I didn’t quite catch the animal rights protest last Sunday; although I was unaffected, several other fellow students were not quite so lucky.

I’ve heard countless tales of colleges that have been effectively on
lockdown because the protestors were considered to be a security risk.
But whilst the Oxford Life Sciences department is undoubtedly doing
valuable research into how to save millions of human lives, sympathy
for the anti-vivisection movement is lacking.

But what on earth was the demonstration for? Many anti-vivisection
activists would maintain that they are in favour of more humane methods of testing, but that is not the main message of these demonstrations. They never put themselves first and foremost in favour of more
efficient methods of medical experimentation. They always portray a
negative message – what one must not do rather than what one should.

The most controversial actions of the movement are all attempts at stopping scientific enquiry, rather than providing any concrete grounds for improvement. If we consider social movements to be an editing process, the anti-vivisection campaign is something like an indiscreet, chunky rubber.

Not only do they offer no constructive solutions, but their analysis of the problem is also incredibly misleading. For example, PETA claims that the cure for diabetes was delayed because we studied it in other species, with the inference being had we only tested on humans more then we might have found a cure sooner.

Rubbish. Our knowledge of diabetes in humans yielded no results; it was only after a Canadian surgeon named Frederick Banting carried out some perhaps questionable experiments on a diabetic dog that we actually managed to find a working cure. Today, 3 million people live with diabetes, the emphasis being  on “live”. Yet many anti-vivisection groups wilfully blind themselves to this fact.

The World Day for Animals in Laboratories claim that 18,000 people a year are killed by drugs that are tested on animals, whilst failing to mention the millions of people worldwide who are cured from debilitating diseases by medicines –
that also happen to have been tested on animals.

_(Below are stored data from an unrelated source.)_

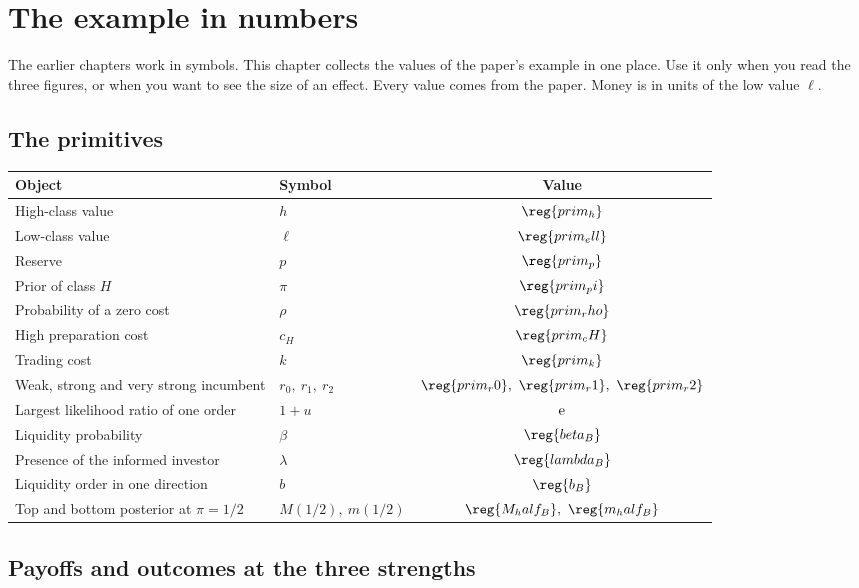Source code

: \chapter{The example in numbers}\label{app:numbers}

The earlier chapters work in symbols. This chapter collects the values of the paper's example in one place.
Use it only when you read the three figures, or when you want to see the size of an effect.
Every value comes from the paper. Money is in units of the low value \(\ell\).

\section{The primitives}

\begin{center}
\begin{tabular}{@{}llc@{}}
\toprule
Object & Symbol & Value\\
\midrule
High-class value & \(h\) & \(\reg{prim_h}\)\\
Low-class value & \(\ell\) & \(\reg{prim_ell}\)\\
Reserve & \(p\) & \(\reg{prim_p}\)\\
Prior of class \(H\) & \(\pi\) & \(\reg{prim_pi}\)\\
Probability of a zero cost & \(\rho\) & \(\reg{prim_rho}\)\\
High preparation cost & \(c_H\) & \(\reg{prim_cH}\)\\
Trading cost & \(k\) & \(\reg{prim_k}\)\\
Weak, strong and very strong incumbent & \(r_0,\ r_1,\ r_2\) & \(\reg{prim_r0},\ \reg{prim_r1},\ \reg{prim_r2}\)\\
\midrule
Largest likelihood ratio of one order & \(1+u\) & \(\eu\)\\
Liquidity probability & \(\beta\) & \(\reg{beta_B}\)\\
Presence of the informed investor & \(\lambda\) & \(\reg{lambda_B}\)\\
Liquidity order in one direction & \(b\) & \(\reg{b_B}\)\\
Top and bottom posterior at \(\pi=1/2\) & \(M(1/2),\ m(1/2)\) & \(\reg{M_half_B},\ \reg{m_half_B}\)\\
\bottomrule
\end{tabular}
\end{center}

\section{Payoffs and outcomes at the three strengths}

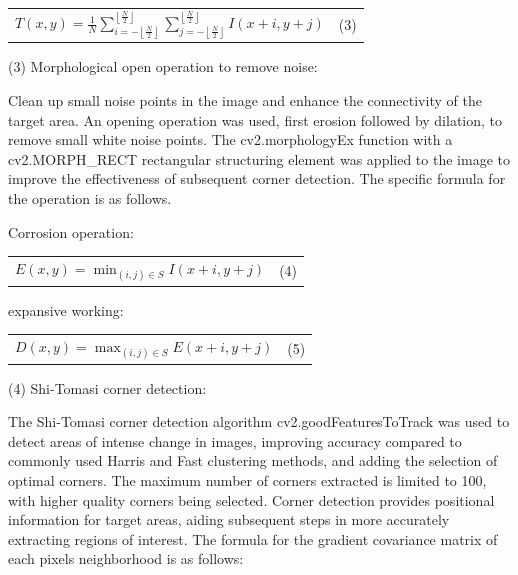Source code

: \documentclass[
]{article}
\newcounter{none} %
\begin{document}
{\def\LTcaptype{none} %
\begin{longtable}[]{@{}
  >{\raggedright\arraybackslash}p{}
  >{\centering\arraybackslash}p{}@{}}
\toprule\noalign{}
\endhead
\bottomrule\noalign{}
\endlastfoot
\(T(x,y) = \frac{1}{N}\sum_{i = - \left\lfloor \frac{N}{2} \right\rfloor}^{\left\lfloor \frac{N}{2} \right\rfloor}{\sum_{j = - \left\lfloor \frac{N}{2} \right\rfloor}^{\left\lfloor \frac{N}{2} \right\rfloor}{I(x + i,y + j)}}\)
& (3) \\
\end{longtable}
}

(3) Morphological open operation to remove noise:

Clean up small noise points in the image and enhance the connectivity of
the target area. An opening operation was used, first erosion followed
by dilation, to remove small white noise points. The cv2.morphologyEx
function with a cv2.MORPH\_RECT rectangular structuring element was
applied to the image to improve the effectiveness of subsequent corner
detection. The specific formula for the operation is as follows.

Corrosion operation:

{\def\LTcaptype{none} %
\begin{longtable}[]{@{}
  >{\raggedright\arraybackslash}p{}
  >{\centering\arraybackslash}p{}@{}}
\toprule\noalign{}
\endhead
\bottomrule\noalign{}
\endlastfoot
\(E(x,y) = \min_{(i,j) \in S}I(x + i,y + j)\) & (4) \\
\end{longtable}
}

expansive working:

{\def\LTcaptype{none} %
\begin{longtable}[]{@{}
  >{\raggedright\arraybackslash}p{}
  >{\centering\arraybackslash}p{}@{}}
\toprule\noalign{}
\endhead
\bottomrule\noalign{}
\endlastfoot
\(D(x,y) = \max_{(i,j) \in S}E(x + i,y + j)\) & (5) \\
\end{longtable}
}

(4) Shi-Tomasi corner detection:

The Shi-Tomasi corner detection algorithm cv2.goodFeaturesToTrack was
used to detect areas of intense change in images, improving accuracy
compared to commonly used Harris and Fast clustering methods, and adding
the selection of optimal corners. The maximum number of corners
extracted is limited to 100, with higher quality corners being selected.
Corner detection provides positional information for target areas,
aiding subsequent steps in more accurately extracting regions of
interest. The formula for the gradient covariance matrix of each
pixel\textquotesingle s neighborhood is as follows:
\end{document}
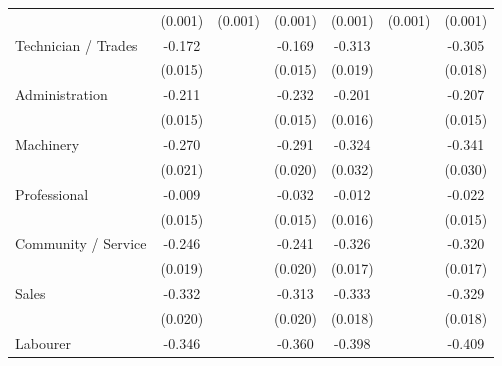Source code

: {\begin{tabular}{l*{6}{c}}
                    &     (0.001)         &     (0.001)         &     (0.001)         &     (0.001)         &     (0.001)         &     (0.001)         \\
Technician / Trades &      -0.172\sym{***}&                     &      -0.169\sym{***}&      -0.313\sym{***}&                     &      -0.305\sym{***}\\
                    &     (0.015)         &                     &     (0.015)         &     (0.019)         &                     &     (0.018)         \\
Administration      &      -0.211\sym{***}&                     &      -0.232\sym{***}&      -0.201\sym{***}&                     &      -0.207\sym{***}\\
                    &     (0.015)         &                     &     (0.015)         &     (0.016)         &                     &     (0.015)         \\
Machinery           &      -0.270\sym{***}&                     &      -0.291\sym{***}&      -0.324\sym{***}&                     &      -0.341\sym{***}\\
                    &     (0.021)         &                     &     (0.020)         &     (0.032)         &                     &     (0.030)         \\
Professional        &      -0.009         &                     &      -0.032\sym{**} &      -0.012         &                     &      -0.022         \\
                    &     (0.015)         &                     &     (0.015)         &     (0.016)         &                     &     (0.015)         \\
Community / Service &      -0.246\sym{***}&                     &      -0.241\sym{***}&      -0.326\sym{***}&                     &      -0.320\sym{***}\\
                    &     (0.019)         &                     &     (0.020)         &     (0.017)         &                     &     (0.017)         \\
Sales               &      -0.332\sym{***}&                     &      -0.313\sym{***}&      -0.333\sym{***}&                     &      -0.329\sym{***}\\
                    &     (0.020)         &                     &     (0.020)         &     (0.018)         &                     &     (0.018)         \\
Labourer            &      -0.346\sym{***}&                     &      -0.360\sym{***}&      -0.398\sym{***}&                     &      -0.409\sym{***}\\

\end{tabular}}
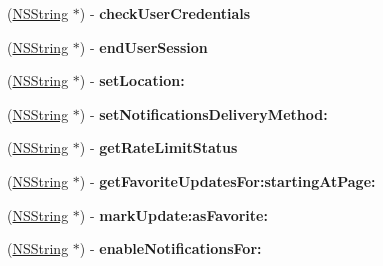 \begin{DoxyCompactItemize}
\item 
\hypertarget{interface_m_g_twitter_engine_a35842c057f70b8a85e85e66f5cdde346}{
(\hyperlink{class_n_s_string}{\-N\-S\-String} $\ast$) -\/ {\bfseries check\-User\-Credentials}}
\label{interface_m_g_twitter_engine_a35842c057f70b8a85e85e66f5cdde346}

\item 
\hypertarget{interface_m_g_twitter_engine_acb2e2bd41aafada909bfabd60c9e61de}{
(\hyperlink{class_n_s_string}{\-N\-S\-String} $\ast$) -\/ {\bfseries end\-User\-Session}}
\label{interface_m_g_twitter_engine_acb2e2bd41aafada909bfabd60c9e61de}

\item 
\hypertarget{interface_m_g_twitter_engine_a1e3a796f8dcf1d305cfd005eb509b49a}{
(\hyperlink{class_n_s_string}{\-N\-S\-String} $\ast$) -\/ {\bfseries set\-Location\-:}}
\label{interface_m_g_twitter_engine_a1e3a796f8dcf1d305cfd005eb509b49a}

\item 
\hypertarget{interface_m_g_twitter_engine_a8c669251e204ed7eaea3b0e7cafcd926}{
(\hyperlink{class_n_s_string}{\-N\-S\-String} $\ast$) -\/ {\bfseries set\-Notifications\-Delivery\-Method\-:}}
\label{interface_m_g_twitter_engine_a8c669251e204ed7eaea3b0e7cafcd926}

\item 
\hypertarget{interface_m_g_twitter_engine_add8d28f4ced666f4019774fe42bb8a4d}{
(\hyperlink{class_n_s_string}{\-N\-S\-String} $\ast$) -\/ {\bfseries get\-Rate\-Limit\-Status}}
\label{interface_m_g_twitter_engine_add8d28f4ced666f4019774fe42bb8a4d}

\item 
\hypertarget{interface_m_g_twitter_engine_a9ed6e1d90d6005ae8bed71d8a6998ebe}{
(\hyperlink{class_n_s_string}{\-N\-S\-String} $\ast$) -\/ {\bfseries get\-Favorite\-Updates\-For\-:starting\-At\-Page\-:}}
\label{interface_m_g_twitter_engine_a9ed6e1d90d6005ae8bed71d8a6998ebe}

\item 
\hypertarget{interface_m_g_twitter_engine_af22def121aeacf357915b6da4b171369}{
(\hyperlink{class_n_s_string}{\-N\-S\-String} $\ast$) -\/ {\bfseries mark\-Update\-:as\-Favorite\-:}}
\label{interface_m_g_twitter_engine_af22def121aeacf357915b6da4b171369}

\item 
\hypertarget{interface_m_g_twitter_engine_a132710c7d7b694aefd78b28787f470f4}{
(\hyperlink{class_n_s_string}{\-N\-S\-String} $\ast$) -\/ {\bfseries enable\-Notifications\-For\-:}}
\label{interface_m_g_twitter_engine_a132710c7d7b694aefd78b28787f470f4}


\end{DoxyCompactItemize}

This sort of deception is only necessary because the case against animal testing is impossible to make on pragmatic grounds. If animal testing for medical purposes was really unnecessary, then it would have gone the same way as testing for cosmetic purposes, which is widely unpopular for the simple reason that such procedures are pointless. Nobody is at risk because the secret ingredient in their moisturiser is no longer bunny tears.

However, although there have been consistent reductions in the amount of medical experimentation that does go on, it will never be completely eliminated simply because the alternative methodology does not exist, and the only other option is that people will die. One protestor from Saturday is quoted saying, “We have wonderful techniques – we don’t need old-fashioned cruel experimentation.” Most of the “alternatives” to animal testing that either still require the sacrifice of some animal life, use human volunteers (but only for fairly minor conditions), or required computer models that are  considered amongst the scientific community to be inadequate compared to the amazing complexity of even a mouse brain.

There is a difference between human and animal pain. We do not know if all animals feel a continuity of pain. It is entirely correct to place severe restrictions on testing on primates, because we know that as well as feeling pain, they can suffer – they can remember unpleasant experiences, and can fear future ones.

However, we do not have any evidence whether mice are traumatised by experimentation, or if they merely experience a sequence of individually unpleasant moments. What we do have evidence for is the suffering that diseases cause to humans, both through the unpleasant effects it has physiologically speaking and the emotional pain caused to the families of those afflicted by terminal illness. I don’t wish to be judgemental, but I have never seen a mouse attend a funeral.

I’m not in favour of causing unnecessary suffering to animals. The scientists who perform these experiments almost certainly aren’t. These  experiments are not conducted to be cruel to animals, but to be good to human beings. That is why the public accepts them despite the fact that there is pain involved.

Only when the anti-vivisection movement has a similar positive message and a sense of what it actually wants to achieve will it be credible.